It will probably go down in history as Cara Delevingne’s most awkward interview ever, and by far the most cringe-worthy interview of any of the Paper Towns stars. Cara Delevingne, who plays Margo in the film Paper Towns, is now having to defend her behavior during a Good Morning Sacramento interview. However, she shouldn’t have to.
The interview was destined to derail from the moment it started, when the anchor called Cara by the wrong name, introducing her as “Carla.” From that point on the anchor’s proved themselves as unprofessional, incompetent interviewers.
"Did you read the book?" is one of the most annoying questions anyone could ask the star of a book-turned-movie. Of course they read it! (If I were starring in a movie and hadn’t read the book you better believe I’d lie and at least say I did.) Lucky for Cara’s costar Nat Wolff, the question has been “When did you read it?” Cara, on the other hand, got “Did you get a chance to read it?” It seems to be a given that her male counterpart read the book but we couldn’t just assume the same for her. Especially when she has expressed what a big John Green fan she is. Cara’s response is perfection: “I never read the book or the script, I just kind of winged it.”
I guess not everyone can appreciate such a dry sense of humor though. Cara continued to answer questions sarcastically, which the anchors clearly didn’t understand. She was asked why she didn’t seem excited about the interview and was then excused of being tired and irritated. The interview was cut short with the anchor condescendingly saying, “I’ll let you go, take a little nap, maybe get a Red Bull.” Cara tries to interject but the anchor keeps on talking.
Afterwards, the female anchor exclaims “Wow she was in a mood!” Hearing this is what got me. Maybe if you didn’t tell her she seemed exhausted and irritated things would have gone a little better. Better yet, calling her by the right name would have helped. A tip for future reporters, interviewers, anchors, etc., ending an interview early by saying you’ll let the person go so they can nap is probably not the right tactic.

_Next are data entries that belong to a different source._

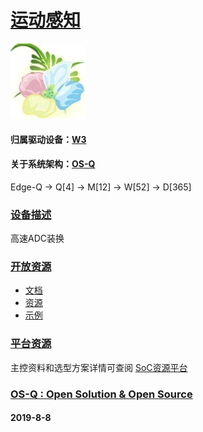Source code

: ﻿# [运动感知](https://github.com/OS-Q/D15)
[![sites](OS-Q/OS-Q.png)](http://www.OS-Q.com)
#### 归属驱动设备：[W3](https://github.com/OS-Q/W3)
#### 关于系统架构：[OS-Q](https://github.com/OS-Q/OS-Q)

Edge-Q -> Q[4] -> M[12] -> W[52] -> D[365]

### [设备描述](https://github.com/OS-Q/D15/wiki)

高速ADC装换

### [开放资源](https://github.com/OS-Q/)

* [文档](docs/)
* [资源](src/)
* [示例](project/)

### [平台资源](https://github.com/sochub)

主控资料和选型方案详情可查阅
[SoC资源平台](https://github.com/sochub)


### [OS-Q : Open Solution & Open Source](http://www.OS-Q.com/D15)
####  2019-8-8
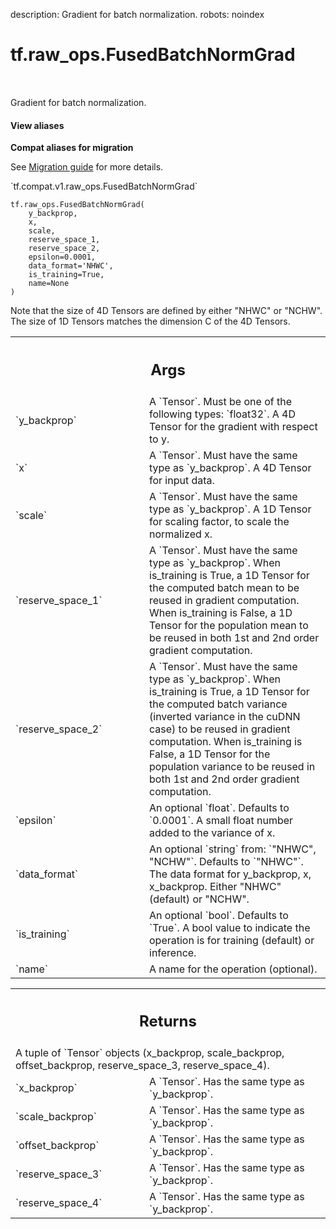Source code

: description: Gradient for batch normalization.
robots: noindex

# tf.raw_ops.FusedBatchNormGrad

<!-- Insert buttons and diff -->

<table class="tfo-notebook-buttons tfo-api nocontent" align="left">

</table>



Gradient for batch normalization.


<section class="expandable">
  <h4 class="showalways">View aliases</h4>
  <p>
<b>Compat aliases for migration</b>
<p>See
<a href="https://www.tensorflow.org/guide/migrate">Migration guide</a> for
more details.</p>
<p>`tf.compat.v1.raw_ops.FusedBatchNormGrad`</p>
</p>
</section>

<pre class="devsite-click-to-copy prettyprint lang-py tfo-signature-link">
<code>tf.raw_ops.FusedBatchNormGrad(
    y_backprop,
    x,
    scale,
    reserve_space_1,
    reserve_space_2,
    epsilon=0.0001,
    data_format=&#x27;NHWC&#x27;,
    is_training=True,
    name=None
)
</code></pre>



<!-- Placeholder for "Used in" -->

Note that the size of 4D Tensors are defined by either "NHWC" or "NCHW".
The size of 1D Tensors matches the dimension C of the 4D Tensors.

<!-- Tabular view -->
 <table class="responsive fixed orange">
<colgroup><col width="214px"><col></colgroup>
<tr><th colspan="2"><h2 class="add-link">Args</h2></th></tr>

<tr>
<td>
`y_backprop`<a id="y_backprop"></a>
</td>
<td>
A `Tensor`. Must be one of the following types: `float32`.
A 4D Tensor for the gradient with respect to y.
</td>
</tr><tr>
<td>
`x`<a id="x"></a>
</td>
<td>
A `Tensor`. Must have the same type as `y_backprop`.
A 4D Tensor for input data.
</td>
</tr><tr>
<td>
`scale`<a id="scale"></a>
</td>
<td>
A `Tensor`. Must have the same type as `y_backprop`.
A 1D Tensor for scaling factor, to scale the normalized x.
</td>
</tr><tr>
<td>
`reserve_space_1`<a id="reserve_space_1"></a>
</td>
<td>
A `Tensor`. Must have the same type as `y_backprop`.
When is_training is True, a 1D Tensor for the computed batch
mean to be reused in gradient computation. When is_training is
False, a 1D Tensor for the population mean to be reused in both
1st and 2nd order gradient computation.
</td>
</tr><tr>
<td>
`reserve_space_2`<a id="reserve_space_2"></a>
</td>
<td>
A `Tensor`. Must have the same type as `y_backprop`.
When is_training is True, a 1D Tensor for the computed batch
variance (inverted variance in the cuDNN case) to be reused in
gradient computation. When is_training is False, a 1D Tensor
for the population variance to be reused in both 1st and 2nd
order gradient computation.
</td>
</tr><tr>
<td>
`epsilon`<a id="epsilon"></a>
</td>
<td>
An optional `float`. Defaults to `0.0001`.
A small float number added to the variance of x.
</td>
</tr><tr>
<td>
`data_format`<a id="data_format"></a>
</td>
<td>
An optional `string` from: `"NHWC", "NCHW"`. Defaults to `"NHWC"`.
The data format for y_backprop, x, x_backprop.
Either "NHWC" (default) or "NCHW".
</td>
</tr><tr>
<td>
`is_training`<a id="is_training"></a>
</td>
<td>
An optional `bool`. Defaults to `True`.
A bool value to indicate the operation is for training (default)
or inference.
</td>
</tr><tr>
<td>
`name`<a id="name"></a>
</td>
<td>
A name for the operation (optional).
</td>
</tr>
</table>



<!-- Tabular view -->
 <table class="responsive fixed orange">
<colgroup><col width="214px"><col></colgroup>
<tr><th colspan="2"><h2 class="add-link">Returns</h2></th></tr>
<tr class="alt">
<td colspan="2">
A tuple of `Tensor` objects (x_backprop, scale_backprop, offset_backprop, reserve_space_3, reserve_space_4).
</td>
</tr>
<tr>
<td>
`x_backprop`<a id="x_backprop"></a>
</td>
<td>
A `Tensor`. Has the same type as `y_backprop`.
</td>
</tr><tr>
<td>
`scale_backprop`<a id="scale_backprop"></a>
</td>
<td>
A `Tensor`. Has the same type as `y_backprop`.
</td>
</tr><tr>
<td>
`offset_backprop`<a id="offset_backprop"></a>
</td>
<td>
A `Tensor`. Has the same type as `y_backprop`.
</td>
</tr><tr>
<td>
`reserve_space_3`<a id="reserve_space_3"></a>
</td>
<td>
A `Tensor`. Has the same type as `y_backprop`.
</td>
</tr><tr>
<td>
`reserve_space_4`<a id="reserve_space_4"></a>
</td>
<td>
A `Tensor`. Has the same type as `y_backprop`.
</td>
</tr>
</table>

Unlike her character Margo, Cara Delevingne is not a paper girl. She is not fake in any way. So of course she is going to fire back with her sarcastic, British sense of humor. John Green, in an essay defending Cara, shares “the TV people want some part of you, and in exchange for it, they will put the name of your movie on TV. But in that process, you lose something of yourself.” He even admits to losing a bit of himself throughout the interview process for the film. But Cara is different. As John says, “Cara Delevingne doesn’t exist to feed your narrative.” She is not putting on a show nor reciting the same answers in every interview. Instead of insulting her, we should applaud her on being her true self. Cara shouldn’t have to defend herself over this interview because the only thing she did wrong was not telling them to shove their Red Bull where the sun don’t shine.